**SUPPLIED ENTRIES:**
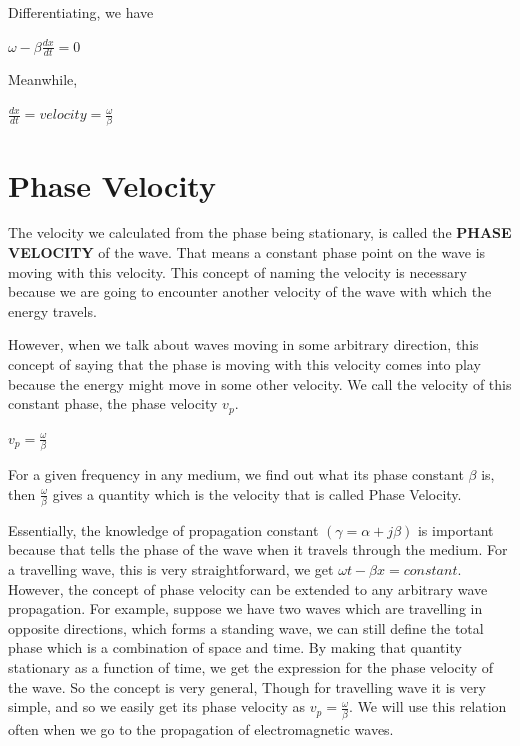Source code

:Differentiating, we have
\begin{center}
$\omega-\beta\frac{dx}{dt}=0$
\end{center}

Meanwhile, 
\begin{center}
$\frac{dx}{dt}=velocity=\frac{\omega}{\beta}$
\end{center}

\section{\textbf{Phase Velocity}}
The velocity we calculated from the phase being stationary, is called the \textbf{PHASE VELOCITY} of the wave. That means a constant phase point on the wave is moving with this velocity. This concept of naming the velocity is necessary because we are going to encounter another velocity of the wave with which the energy travels.

However, when we talk about waves moving in some arbitrary direction, this concept of saying that the phase is moving with this velocity comes into play because the energy might move in some other velocity. We call the velocity of this constant phase, the phase velocity $ v_p $.

\begin{center}
$ v_p=\frac{\omega}{\beta} $
\end{center}

For a given frequency in any medium, we find out what its phase constant $\beta  $ is, then $\frac{\omega}{\beta}$ gives a quantity which is the velocity that is called Phase Velocity.

Essentially, the knowledge of propagation constant $(\gamma=\alpha+j\beta)$ is important because that tells the phase of the wave when it travels through the medium.
For a travelling wave, this is very straightforward, we get $ \omega t-\beta x=constant $. However, the concept of phase velocity can be extended to any arbitrary wave propagation. For example, suppose we have two waves which are travelling in opposite directions, which forms a standing wave, we can still define the total phase which is a combination of space and time. By making that quantity stationary as a function of time, we get the expression for the phase velocity of the wave. So the concept is very general, Though for travelling wave it is very simple, and so we easily get its phase velocity as $v_p=\frac{\omega}{\beta}.$ We will use this relation often when we go to the propagation of electromagnetic waves.\newline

**ACTIVITY:** Would you repeat exactly, and only, the lines from the start of the records above through the line containing "The velocity we", with the pictures omitted?

**ANSWER TO THIS EXERCISE:**
Source code

:Differentiating, we have
\begin{center}
$\omega-\beta\frac{dx}{dt}=0$
\end{center}

Meanwhile, 
\begin{center}
$\frac{dx}{dt}=velocity=\frac{\omega}{\beta}$
\end{center}

\section{\textbf{Phase Velocity}}
The velocity we calculated from the phase being stationary, is called the \textbf{PHASE VELOCITY} of the wave. That means a constant phase point on the wave is moving with this velocity. This concept of naming the velocity is necessary because we are going to encounter another velocity of the wave with which the energy travels.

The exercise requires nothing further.